KISAH Komunitas Ngadaur, Intens Mengolah Sampah Tingkat RW Kini Raih Penghargaan dari Australia
Komunitas Ngadaur, sebuah kumpulan para pengolah sampah yang dirintis Tubagus Ari, kini dilirik hingga ke Melbourne, Australia.
Penulis: Putri Puspita Nilawati | Editor: Kemal Setia Permana
Laporan Wartawan Tribun Jabar, Putri Puspita
TRIBUNJABAR.ID, BANDUNG – Apa jadinya jika seorang petugas RW yang tak digaji, tanpa latar belakang teknik lingkungan, berhasil membawa gerakan daur ulang komunitas ke panggung internasional?
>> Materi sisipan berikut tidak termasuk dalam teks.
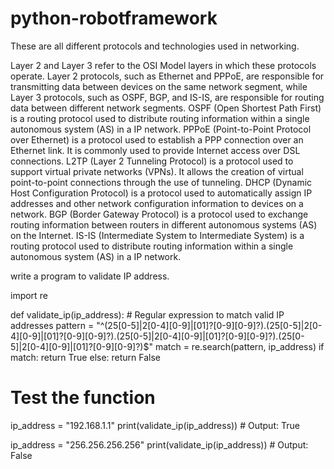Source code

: # python-robotframework

These are all different protocols and technologies used in networking.

Layer 2 and Layer 3 refer to the OSI Model layers in which these protocols operate. Layer 2 protocols, such as Ethernet and PPPoE, are responsible for transmitting data between devices on the same network segment, while Layer 3 protocols, such as OSPF, BGP, and IS-IS, are responsible for routing data between different network segments.
OSPF (Open Shortest Path First) is a routing protocol used to distribute routing information within a single autonomous system (AS) in a IP network.
PPPoE (Point-to-Point Protocol over Ethernet) is a protocol used to establish a PPP connection over an Ethernet link. It is commonly used to provide Internet access over DSL connections.
L2TP (Layer 2 Tunneling Protocol) is a protocol used to support virtual private networks (VPNs). It allows the creation of virtual point-to-point connections through the use of tunneling.
DHCP (Dynamic Host Configuration Protocol) is a protocol used to automatically assign IP addresses and other network configuration information to devices on a network.
BGP (Border Gateway Protocol) is a protocol used to exchange routing information between routers in different autonomous systems (AS) on the Internet.
IS-IS (Intermediate System to Intermediate System) is a routing protocol used to distribute routing information within a single autonomous system (AS) in a IP network.


write a program to validate IP address.

import re

def validate_ip(ip_address):
    # Regular expression to match valid IP addresses
    pattern = "^(25[0-5]|2[0-4][0-9]|[01]?[0-9][0-9]?)\.(25[0-5]|2[0-4][0-9]|[01]?[0-9][0-9]?)\.(25[0-5]|2[0-4][0-9]|[01]?[0-9][0-9]?)\.(25[0-5]|2[0-4][0-9]|[01]?[0-9][0-9]?)$"
    match = re.search(pattern, ip_address)
    if match:
        return True
    else:
        return False

# Test the function
ip_address = "192.168.1.1"
print(validate_ip(ip_address)) # Output: True

ip_address = "256.256.256.256"
print(validate_ip(ip_address)) # Output: False
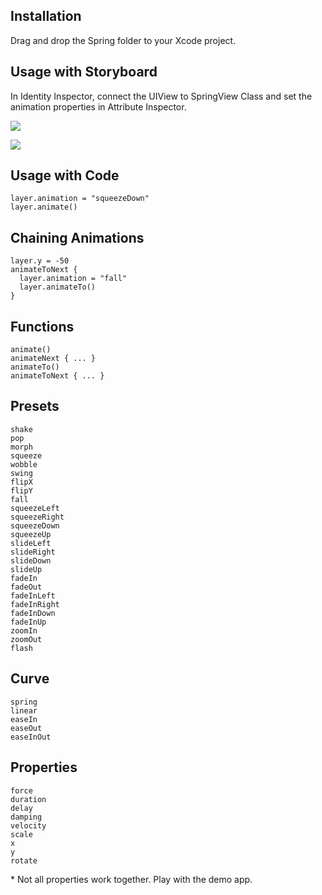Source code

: ## Installation
Drag and drop the Spring folder to your Xcode project.

## Usage with Storyboard
In Identity Inspector, connect the UIView to SpringView Class and set the animation properties in Attribute Inspector.

![](http://cl.ly/image/1006331m1L11/class.png)

![](http://cl.ly/image/40142G3d1u3N/attribute.png)

## Usage with Code
    layer.animation = "squeezeDown"
    layer.animate()

## Chaining Animations
    layer.y = -50
    animateToNext {
      layer.animation = "fall"
      layer.animateTo()
    }

## Functions
    animate()
    animateNext { ... }
    animateTo()
    animateToNext { ... }

## Presets
    shake
    pop
    morph
    squeeze
    wobble
    swing
    flipX
    flipY
    fall
    squeezeLeft
    squeezeRight
    squeezeDown
    squeezeUp
    slideLeft
    slideRight
    slideDown
    slideUp
    fadeIn
    fadeOut
    fadeInLeft
    fadeInRight
    fadeInDown
    fadeInUp
    zoomIn
    zoomOut
    flash

## Curve
    spring
    linear 
    easeIn 
    easeOut 
    easeInOut

## Properties
    force
    duration
    delay
    damping
    velocity
    scale
    x
    y
    rotate

\* Not all properties work together. Play with the demo app.
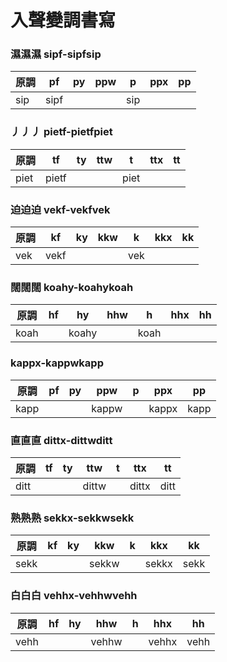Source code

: # 入聲變調書寫

### 濕濕濕 sipf-sipfsip

| 原調 | pf | py | ppw | p | ppx | pp |
| --- | --- | --- | --- | --- | --- | --- |
| sip | sipf ||| sip |||

### 丿丿丿 pietf-pietfpiet

| 原調 | tf | ty | ttw | t | ttx | tt |
| --- | --- | --- | --- | --- | --- | --- |
| piet | pietf ||| piet |||

### 迫迫迫 vekf-vekfvek

| 原調 | kf | ky | kkw | k | kkx | kk |
| --- | --- | --- | --- | --- | --- | --- |
| vek | vekf ||| vek |||

### 闊闊闊 koahy-koahykoah

| 原調 | hf | hy | hhw | h | hhx | hh |
| --- | --- | --- | --- | --- | --- | --- |
| koah || koahy || koah |||

### kappx-kappwkapp

| 原調 | pf | py | ppw | p | ppx | pp |
| --- | --- | --- | --- | --- | --- | --- |
| kapp ||| kappw || kappx | kapp |

### 直直直 dittx-dittwditt

| 原調 | tf | ty | ttw | t | ttx | tt |
| --- | --- | --- | --- | --- | --- | --- |
| ditt ||| dittw || dittx | ditt |

### 熟熟熟 sekkx-sekkwsekk

| 原調 | kf | ky | kkw | k | kkx | kk |
| --- | --- | --- | --- | --- | --- | --- |
| sekk ||| sekkw || sekkx | sekk |

### 白白白 vehhx-vehhwvehh

| 原調 | hf | hy | hhw | h | hhx | hh |
| --- | --- | --- | --- | --- | --- | --- |
| vehh ||| vehhw || vehhx | vehh |
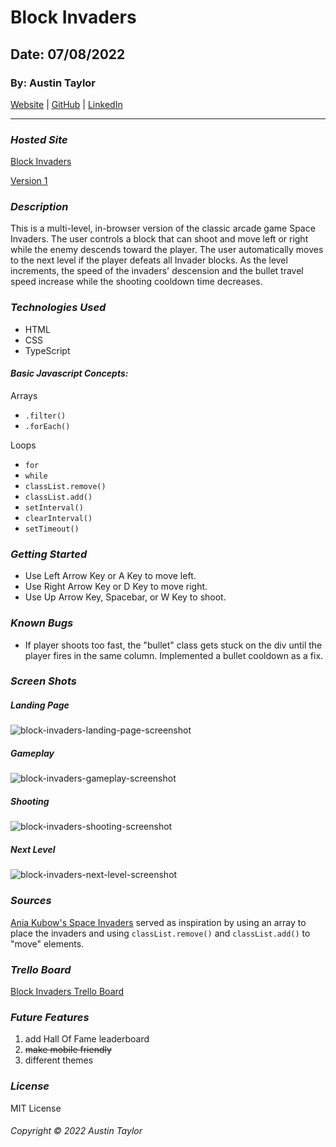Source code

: # Block Invaders

## Date: 07/08/2022

### By: Austin Taylor

[Website](http://wwww.austinryantaylor.com) |
[GitHub](https://github.com/austinryantaylor) |
[LinkedIn](https://www.linkedin.com/in/austin-taylor-62594823a/)

---

### **_Hosted Site_**

[Block Invaders](https://austinrt.io/blockinvaders)

[Version 1](https://space_invaders.surge.sh/)

### **_Description_**

This is a multi-level, in-browser version of the classic arcade game Space
Invaders. The user controls a block that can shoot and move left or right while
the enemy descends toward the player. The user automatically moves to the next
level if the player defeats all Invader blocks. As the level increments, the
speed of the invaders' descension and the bullet travel speed increase while the
shooting cooldown time decreases.

### **_Technologies Used_**

- HTML
- CSS
- TypeScript

#### **_Basic Javascript Concepts:_**

Arrays

- `.filter()`
- `.forEach()`

Loops

- `for`
- `while`
- `classList.remove()`
- `classList.add()`
- `setInterval()`
- `clearInterval()`
- `setTimeout()`

### **_Getting Started_**

- Use Left Arrow Key or A Key to move left.
- Use Right Arrow Key or D Key to move right.
- Use Up Arrow Key, Spacebar, or W Key to shoot.

### **_Known Bugs_**

- If player shoots too fast, the "bullet" class gets stuck on the div until the
  player fires in the same column. Implemented a bullet cooldown as a fix.

### **_Screen Shots_**

##### Landing Page

![block-invaders-landing-page-screenshot](https://i.imgur.com/djPMugs.png 'Landing Page')

##### Gameplay

![block-invaders-gameplay-screenshot](https://i.imgur.com/DZ3vAFo.png 'Gameplay')

##### Shooting

![block-invaders-shooting-screenshot](https://i.imgur.com/mX2PHEU.png 'Shooting')

##### Next Level

![block-invaders-next-level-screenshot](https://i.imgur.com/VFtAp5q.png 'Next Level')

### **_Sources_**

[Ania Kubow's Space Invaders](https://github.com/kubowania/space-invaders)
served as inspiration by using an array to place the invaders and using
<code>classList.remove()</code> and <code>classList.add()</code> to "move"
elements.

### **_Trello Board_**

[Block Invaders Trello Board](https://trello.com/b/u5EUgnZs/space-invaders)

### **_Future Features_**

1. add Hall Of Fame leaderboard
2. ~~make mobile friendly~~
3. different themes

### **_License_**

MIT License

###### Copyright &copy; 2022 Austin Taylor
Hal inilah yang dilakukan Komunitas Ngadaur, sebuah kumpulan para pengolah sampah yang dirintis Tubagus Ari dari RW 14 Sukamiskin, Arcamanik, yang kini dilirik hingga ke Melbourne, Australia.
Tubagus Ari menjelaskan bahwa 'Ngadaur' singkatan dari “Ngabudidayakeun Daur Ulang” yang berawal dari keprihatinan sederhana, tumpukan sampah di lingkungan tempat tinggalnya.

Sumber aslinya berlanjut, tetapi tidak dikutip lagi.